***** ENTRIES SUPPLIED

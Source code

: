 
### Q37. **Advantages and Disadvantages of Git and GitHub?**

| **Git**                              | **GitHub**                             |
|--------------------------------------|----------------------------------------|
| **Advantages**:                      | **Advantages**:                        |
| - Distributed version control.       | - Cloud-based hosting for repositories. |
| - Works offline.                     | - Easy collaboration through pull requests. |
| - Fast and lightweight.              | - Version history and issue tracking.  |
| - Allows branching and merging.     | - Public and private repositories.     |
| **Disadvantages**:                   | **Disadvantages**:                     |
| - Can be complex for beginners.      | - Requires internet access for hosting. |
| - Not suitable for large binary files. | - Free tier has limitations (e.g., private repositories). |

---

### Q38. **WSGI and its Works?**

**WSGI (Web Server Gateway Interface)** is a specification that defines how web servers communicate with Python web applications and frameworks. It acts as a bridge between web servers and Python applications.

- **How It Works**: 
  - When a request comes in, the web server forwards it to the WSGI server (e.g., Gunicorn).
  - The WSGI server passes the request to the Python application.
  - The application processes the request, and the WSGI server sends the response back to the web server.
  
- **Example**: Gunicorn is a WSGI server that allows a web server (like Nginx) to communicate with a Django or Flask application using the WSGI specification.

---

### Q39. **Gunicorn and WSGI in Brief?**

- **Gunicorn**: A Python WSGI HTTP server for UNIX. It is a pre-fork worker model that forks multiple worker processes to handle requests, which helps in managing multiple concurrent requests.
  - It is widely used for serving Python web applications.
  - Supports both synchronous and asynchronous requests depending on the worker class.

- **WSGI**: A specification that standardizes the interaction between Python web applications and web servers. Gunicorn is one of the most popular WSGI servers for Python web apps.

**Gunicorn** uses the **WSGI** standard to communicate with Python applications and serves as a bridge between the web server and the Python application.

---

**********

#### WORK ORDER
Could you reproduce all of the entries exactly as they appear?

#### ANSWER TO THIS PROBLEM
Source code

: 
### Q37. **Advantages and Disadvantages of Git and GitHub?**

| **Git**                              | **GitHub**                             |
|--------------------------------------|----------------------------------------|
| **Advantages**:                      | **Advantages**:                        |
| - Distributed version control.       | - Cloud-based hosting for repositories. |
| - Works offline.                     | - Easy collaboration through pull requests. |
| - Fast and lightweight.              | - Version history and issue tracking.  |
| - Allows branching and merging.     | - Public and private repositories.     |
| **Disadvantages**:                   | **Disadvantages**:                     |
| - Can be complex for beginners.      | - Requires internet access for hosting. |
| - Not suitable for large binary files. | - Free tier has limitations (e.g., private repositories). |

---

### Q38. **WSGI and its Works?**

**WSGI (Web Server Gateway Interface)** is a specification that defines how web servers communicate with Python web applications and frameworks. It acts as a bridge between web servers and Python applications.

- **How It Works**: 
  - When a request comes in, the web server forwards it to the WSGI server (e.g., Gunicorn).
  - The WSGI server passes the request to the Python application.
  - The application processes the request, and the WSGI server sends the response back to the web server.
  
- **Example**: Gunicorn is a WSGI server that allows a web server (like Nginx) to communicate with a Django or Flask application using the WSGI specification.

---

### Q39. **Gunicorn and WSGI in Brief?**

- **Gunicorn**: A Python WSGI HTTP server for UNIX. It is a pre-fork worker model that forks multiple worker processes to handle requests, which helps in managing multiple concurrent requests.
  - It is widely used for serving Python web applications.
  - Supports both synchronous and asynchronous requests depending on the worker class.

- **WSGI**: A specification that standardizes the interaction between Python web applications and web servers. Gunicorn is one of the most popular WSGI servers for Python web apps.

**Gunicorn** uses the **WSGI** standard to communicate with Python applications and serves as a bridge between the web server and the Python application.

---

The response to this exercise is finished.